* INFORMATION

============

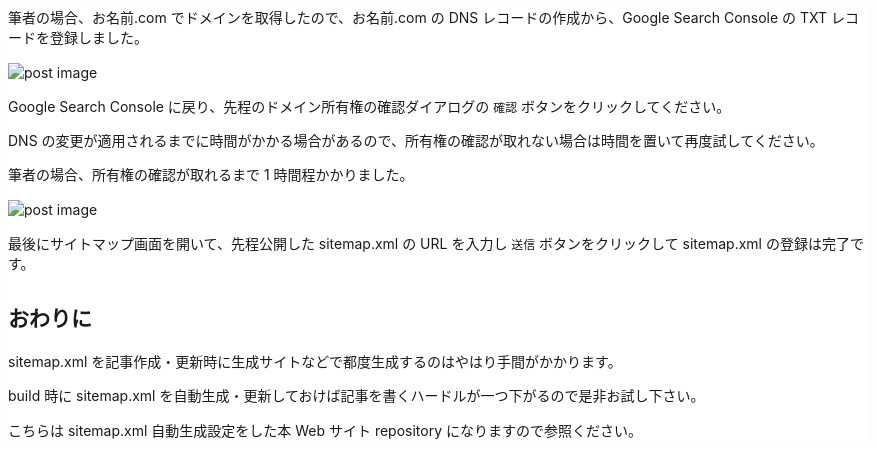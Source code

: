 筆者の場合、お名前.com でドメインを取得したので、お名前.com の DNS レコードの作成から、Google Search Console の TXT レコードを登録しました。

<img src='/images/posts/2021-01-15-4.png' class='img' alt='post image' />

Google Search Console に戻り、先程のドメイン所有権の確認ダイアログの `確認` ボタンをクリックしてください。

DNS の変更が適用されるまでに時間がかかる場合があるので、所有権の確認が取れない場合は時間を置いて再度試してください。

筆者の場合、所有権の確認が取れるまで 1 時間程かかりました。

<img src='/images/posts/2021-01-15-5.png' class='img' alt='post image' />

最後にサイトマップ画面を開いて、先程公開した sitemap.xml の URL を入力し `送信` ボタンをクリックして sitemap.xml の登録は完了です。

## おわりに

sitemap.xml を記事作成・更新時に生成サイトなどで都度生成するのはやはり手間がかかります。

build 時に sitemap.xml を自動生成・更新しておけば記事を書くハードルが一つ下がるので是非お試し下さい。

こちらは sitemap.xml 自動生成設定をした本 Web サイト repository になりますので参照ください。

<iframe class="hatenablogcard" style="width:100%;height:155px;margin:15px 0;max-width:680px;" title="kazuma-fujita/zuma-lab: ZUMA Lab website repository." src="https://hatenablog-parts.com/embed?url=https://github.com/kazuma-fujita/zuma-lab" frameborder="0" scrolling="no"></iframe>
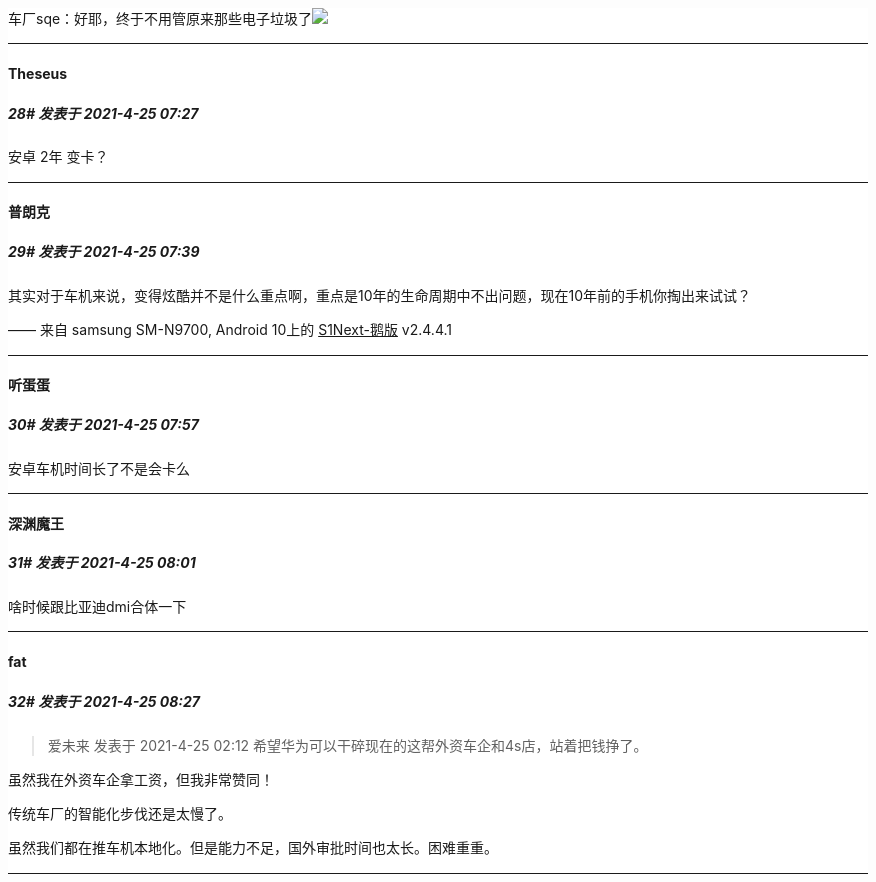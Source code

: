车厂sqe：好耶，终于不用管原来那些电子垃圾了<img src="https://static.saraba1st.com/image/smiley/face2017/067.png" referrerpolicy="no-referrer">


*****

####  Theseus  
##### 28#       发表于 2021-4-25 07:27


安卓 2年 变卡？


*****

####  普朗克  
##### 29#       发表于 2021-4-25 07:39


其实对于车机来说，变得炫酷并不是什么重点啊，重点是10年的生命周期中不出问题，现在10年前的手机你掏出来试试？

—— 来自 samsung SM-N9700, Android 10上的 [S1Next-鹅版](https://github.com/ykrank/S1-Next/releases) v2.4.4.1


*****

####  听蛋蛋  
##### 30#       发表于 2021-4-25 07:57


安卓车机时间长了不是会卡么




*****

####  深渊魔王  
##### 31#       发表于 2021-4-25 08:01


啥时候跟比亚迪dmi合体一下


*****

####  fat  
##### 32#       发表于 2021-4-25 08:27


<blockquote>爱未来 发表于 2021-4-25 02:12
希望华为可以干碎现在的这帮外资车企和4s店，站着把钱挣了。</blockquote>
虽然我在外资车企拿工资，但我非常赞同！

传统车厂的智能化步伐还是太慢了。

虽然我们都在推车机本地化。但是能力不足，国外审批时间也太长。困难重重。


*****
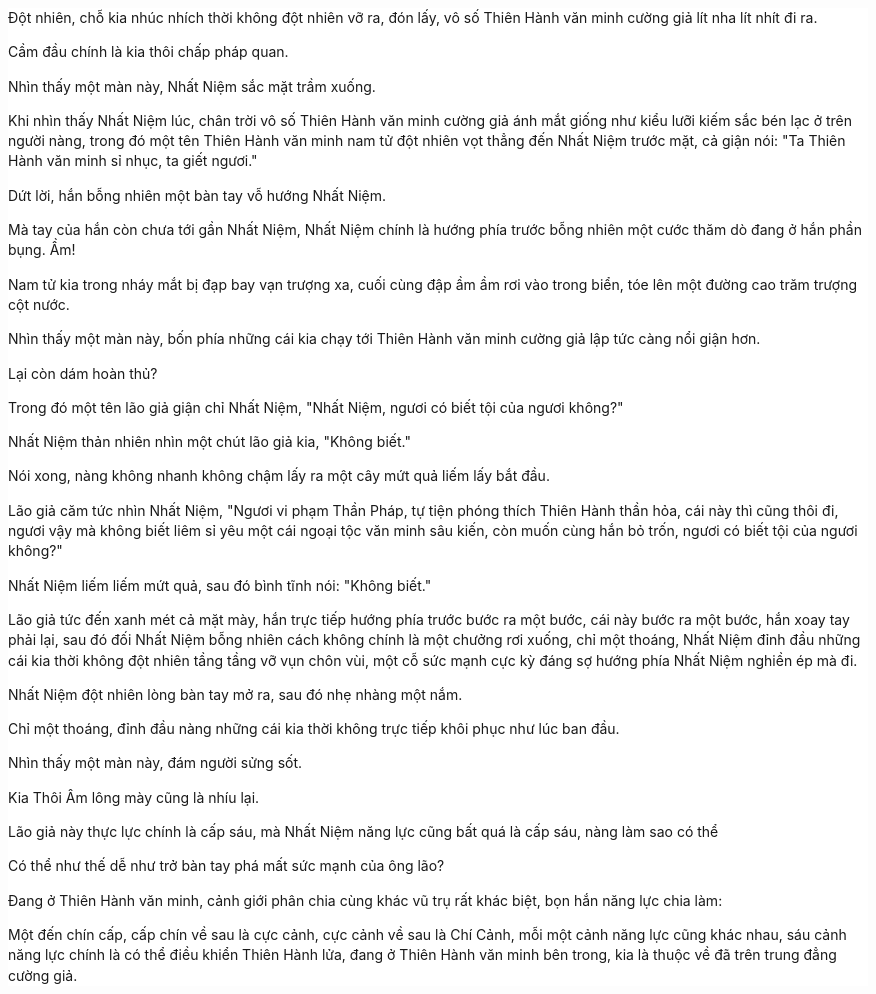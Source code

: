 Đột nhiên, chỗ kia nhúc nhích thời không đột nhiên vỡ ra, đón lấy, vô số Thiên Hành văn minh cường giả lít nha lít nhít đi ra.

Cầm đầu chính là kia thôi chấp pháp quan.

Nhìn thấy một màn này, Nhất Niệm sắc mặt trầm xuống.

Khi nhìn thấy Nhất Niệm lúc, chân trời vô số Thiên Hành văn minh cường giả ánh mắt giống như kiểu lưỡi kiếm sắc bén lạc ở trên người nàng, trong đó một tên Thiên Hành văn minh nam tử đột nhiên vọt thẳng đến Nhất Niệm trước mặt, cả giận nói: "Ta Thiên Hành văn minh sỉ nhục, ta giết ngươi."

Dứt lời, hắn bỗng nhiên một bàn tay vỗ hướng Nhất Niệm.

Mà tay của hắn còn chưa tới gần Nhất Niệm, Nhất Niệm chính là hướng phía trước bỗng nhiên một cước thăm dò đang ở hắn phần bụng. Ầm!

Nam tử kia trong nháy mắt bị đạp bay vạn trượng xa, cuối cùng đập ầm ầm rơi vào trong biển, tóe lên một đường cao trăm trượng cột nước.

Nhìn thấy một màn này, bốn phía những cái kia chạy tới Thiên Hành văn minh cường giả lập tức càng nổi giận hơn.

Lại còn dám hoàn thủ?

Trong đó một tên lão giả giận chỉ Nhất Niệm, "Nhất Niệm, ngươi có biết tội của ngươi không?"

Nhất Niệm thản nhiên nhìn một chút lão giả kia, "Không biết."

Nói xong, nàng không nhanh không chậm lấy ra một cây mứt quả liếm lấy bắt đầu.

Lão giả căm tức nhìn Nhất Niệm, "Ngươi vi phạm Thần Pháp, tự tiện phóng thích Thiên Hành thần hỏa, cái này thì cũng thôi đi, ngươi vậy mà không biết liêm sỉ yêu một cái ngoại tộc văn minh sâu kiến, còn muốn cùng hắn bỏ trốn, ngươi có biết tội của ngươi không?"

Nhất Niệm liếm liếm mứt quả, sau đó bình tĩnh nói: "Không biết."

Lão giả tức đến xanh mét cả mặt mày, hắn trực tiếp hướng phía trước bước ra một bước, cái này bước ra một bước, hắn xoay tay phải lại, sau đó đối Nhất Niệm bỗng nhiên cách không chính là một chưởng rơi xuống, chỉ một thoáng, Nhất Niệm đỉnh đầu những cái kia thời không đột nhiên tầng tầng vỡ vụn chôn vùi, một cỗ sức mạnh cực kỳ đáng sợ hướng phía Nhất Niệm nghiền ép mà đi.

Nhất Niệm đột nhiên lòng bàn tay mở ra, sau đó nhẹ nhàng một nắm.

Chỉ một thoáng, đỉnh đầu nàng những cái kia thời không trực tiếp khôi phục như lúc ban đầu.

Nhìn thấy một màn này, đám người sửng sốt.

Kia Thôi Âm lông mày cũng là nhíu lại.

Lão giả này thực lực chính là cấp sáu, mà Nhất Niệm năng lực cũng bất quá là cấp sáu, nàng làm sao có thể

Có thể như thế dễ như trở bàn tay phá mất sức mạnh của ông lão?

Đang ở Thiên Hành văn minh, cảnh giới phân chia cùng khác vũ trụ rất khác biệt, bọn hắn năng lực chia làm:

Một đến chín cấp, cấp chín về sau là cực cảnh, cực cảnh về sau là Chí Cảnh, mỗi một cảnh năng lực cũng khác nhau, sáu cảnh năng lực chính là có thể điều khiển Thiên Hành lửa, đang ở Thiên Hành văn minh bên trong, kia là thuộc về đã trên trung đẳng cường giả.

============

* THE PROBLEM
The records are given above. Copy each line in them that holds "tiếp".

* SOLUTION TO THIS EXERCISE
Lão giả tức đến xanh mét cả mặt mày, hắn trực tiếp hướng phía trước bước ra một bước, cái này bước ra một bước, hắn xoay tay phải lại, sau đó đối Nhất Niệm bỗng nhiên cách không chính là một chưởng rơi xuống, chỉ một thoáng, Nhất Niệm đỉnh đầu những cái kia thời không đột nhiên tầng tầng vỡ vụn chôn vùi, một cỗ sức mạnh cực kỳ đáng sợ hướng phía Nhất Niệm nghiền ép mà đi.
Chỉ một thoáng, đỉnh đầu nàng những cái kia thời không trực tiếp khôi phục như lúc ban đầu.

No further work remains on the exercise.